> TASK BRIEF: Below are several records. Retype exactly those lines running from the one with "opaque types can" through the one with "local variables: underlying", end lines included, and no others.

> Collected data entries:
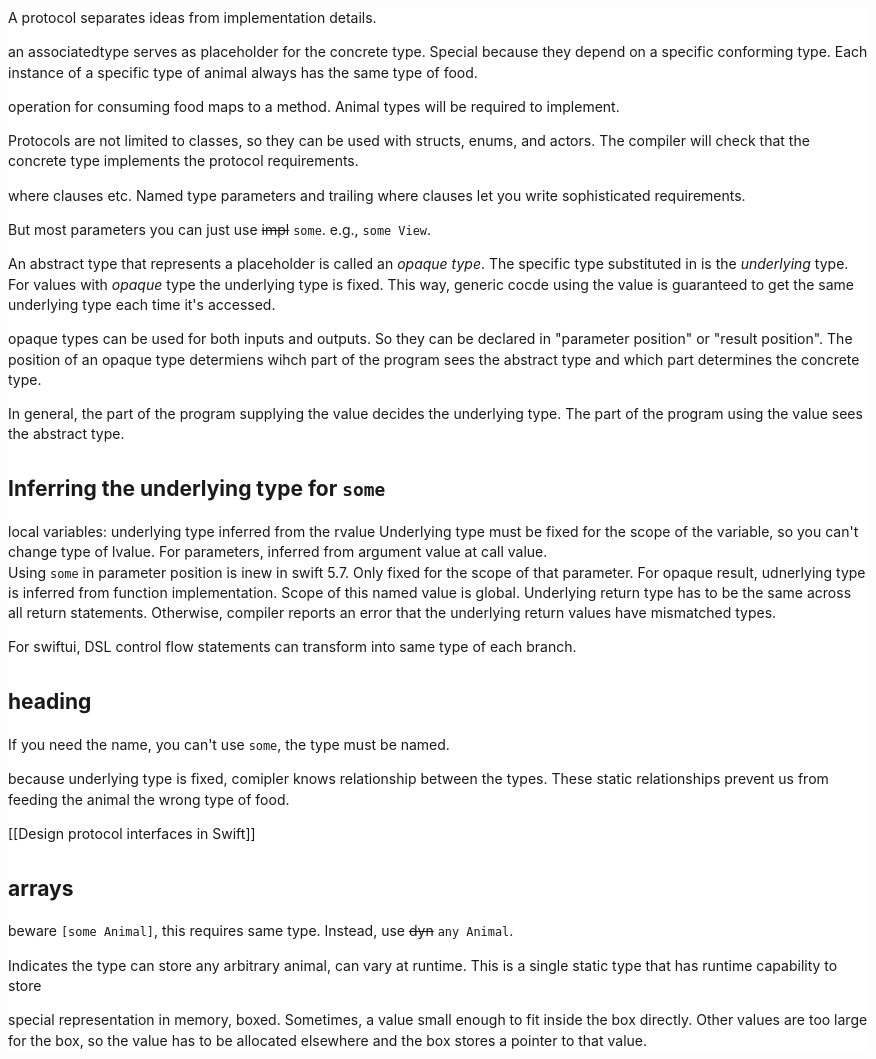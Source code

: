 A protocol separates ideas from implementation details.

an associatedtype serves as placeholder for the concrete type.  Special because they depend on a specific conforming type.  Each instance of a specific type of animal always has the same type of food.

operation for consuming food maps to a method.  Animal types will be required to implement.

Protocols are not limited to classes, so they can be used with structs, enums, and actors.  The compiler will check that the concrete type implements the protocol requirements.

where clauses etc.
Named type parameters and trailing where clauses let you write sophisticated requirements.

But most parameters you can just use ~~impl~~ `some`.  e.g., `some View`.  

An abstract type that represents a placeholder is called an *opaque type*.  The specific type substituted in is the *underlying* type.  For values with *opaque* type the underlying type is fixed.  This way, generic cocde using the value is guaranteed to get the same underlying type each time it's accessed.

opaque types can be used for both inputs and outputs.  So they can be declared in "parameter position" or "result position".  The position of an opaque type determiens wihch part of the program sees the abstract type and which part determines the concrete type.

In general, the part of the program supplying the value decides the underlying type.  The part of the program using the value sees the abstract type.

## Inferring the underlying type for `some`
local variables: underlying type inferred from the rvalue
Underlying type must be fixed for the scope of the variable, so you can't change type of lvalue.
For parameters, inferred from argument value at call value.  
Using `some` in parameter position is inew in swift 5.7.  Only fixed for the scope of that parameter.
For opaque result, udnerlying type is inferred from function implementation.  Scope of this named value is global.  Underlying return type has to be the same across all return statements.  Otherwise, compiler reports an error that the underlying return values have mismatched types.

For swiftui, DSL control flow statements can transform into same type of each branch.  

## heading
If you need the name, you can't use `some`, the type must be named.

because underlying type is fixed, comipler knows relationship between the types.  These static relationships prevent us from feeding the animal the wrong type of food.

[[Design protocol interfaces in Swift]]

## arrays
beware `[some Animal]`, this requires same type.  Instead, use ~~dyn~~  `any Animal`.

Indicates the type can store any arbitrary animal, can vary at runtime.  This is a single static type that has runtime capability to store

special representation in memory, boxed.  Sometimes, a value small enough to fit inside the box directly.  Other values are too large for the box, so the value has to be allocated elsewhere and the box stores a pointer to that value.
--
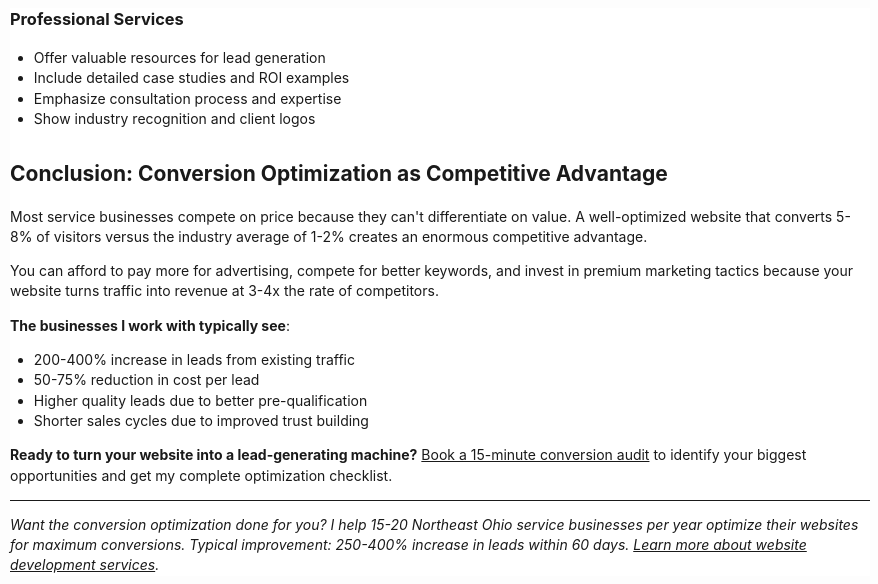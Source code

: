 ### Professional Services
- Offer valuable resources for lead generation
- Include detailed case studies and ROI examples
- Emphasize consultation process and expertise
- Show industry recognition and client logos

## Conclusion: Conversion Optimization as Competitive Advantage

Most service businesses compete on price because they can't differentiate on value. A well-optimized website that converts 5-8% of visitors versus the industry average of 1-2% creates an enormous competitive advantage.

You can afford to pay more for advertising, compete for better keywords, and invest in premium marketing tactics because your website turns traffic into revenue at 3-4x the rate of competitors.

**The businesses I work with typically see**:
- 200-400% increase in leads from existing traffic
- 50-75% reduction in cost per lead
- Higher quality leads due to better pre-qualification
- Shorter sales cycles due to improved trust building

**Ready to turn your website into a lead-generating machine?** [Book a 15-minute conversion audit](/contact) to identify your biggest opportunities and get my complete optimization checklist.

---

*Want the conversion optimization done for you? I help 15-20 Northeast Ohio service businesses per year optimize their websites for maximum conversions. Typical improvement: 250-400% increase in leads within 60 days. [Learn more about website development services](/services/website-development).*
---
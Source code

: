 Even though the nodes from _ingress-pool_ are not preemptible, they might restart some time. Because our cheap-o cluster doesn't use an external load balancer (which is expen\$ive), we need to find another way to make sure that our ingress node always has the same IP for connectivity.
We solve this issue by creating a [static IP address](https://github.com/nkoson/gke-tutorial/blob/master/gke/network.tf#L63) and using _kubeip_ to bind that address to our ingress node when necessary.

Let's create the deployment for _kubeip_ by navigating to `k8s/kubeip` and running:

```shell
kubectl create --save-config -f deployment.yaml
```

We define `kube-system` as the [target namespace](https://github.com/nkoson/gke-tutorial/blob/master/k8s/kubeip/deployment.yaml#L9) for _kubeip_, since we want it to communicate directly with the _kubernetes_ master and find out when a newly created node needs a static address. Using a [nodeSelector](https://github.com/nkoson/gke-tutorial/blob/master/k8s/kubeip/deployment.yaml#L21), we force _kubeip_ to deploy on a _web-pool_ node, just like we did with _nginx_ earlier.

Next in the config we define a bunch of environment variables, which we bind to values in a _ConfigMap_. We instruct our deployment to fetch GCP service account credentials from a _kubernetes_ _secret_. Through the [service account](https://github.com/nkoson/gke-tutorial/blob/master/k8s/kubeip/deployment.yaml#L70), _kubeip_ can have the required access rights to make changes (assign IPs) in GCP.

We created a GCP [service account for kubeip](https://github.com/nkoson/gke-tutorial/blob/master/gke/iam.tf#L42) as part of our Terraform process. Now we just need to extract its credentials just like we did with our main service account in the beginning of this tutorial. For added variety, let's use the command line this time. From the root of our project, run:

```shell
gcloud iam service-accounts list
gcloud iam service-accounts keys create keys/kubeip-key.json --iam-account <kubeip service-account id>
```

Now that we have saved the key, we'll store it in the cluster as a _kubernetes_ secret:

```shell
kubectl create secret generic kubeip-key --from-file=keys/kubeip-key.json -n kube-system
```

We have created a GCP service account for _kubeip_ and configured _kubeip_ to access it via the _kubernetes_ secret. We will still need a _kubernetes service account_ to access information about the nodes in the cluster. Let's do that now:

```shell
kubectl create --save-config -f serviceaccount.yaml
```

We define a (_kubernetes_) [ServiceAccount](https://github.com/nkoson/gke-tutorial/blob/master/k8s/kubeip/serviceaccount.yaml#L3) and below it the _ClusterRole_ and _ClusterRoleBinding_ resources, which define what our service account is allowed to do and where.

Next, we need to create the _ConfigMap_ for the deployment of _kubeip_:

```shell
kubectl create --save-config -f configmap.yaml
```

> SOLUTION FOR THIS PROBLEM:
opaque types can be used for both inputs and outputs.  So they can be declared in "parameter position" or "result position".  The position of an opaque type determiens wihch part of the program sees the abstract type and which part determines the concrete type.

In general, the part of the program supplying the value decides the underlying type.  The part of the program using the value sees the abstract type.

## Inferring the underlying type for `some`
local variables: underlying type inferred from the rvalue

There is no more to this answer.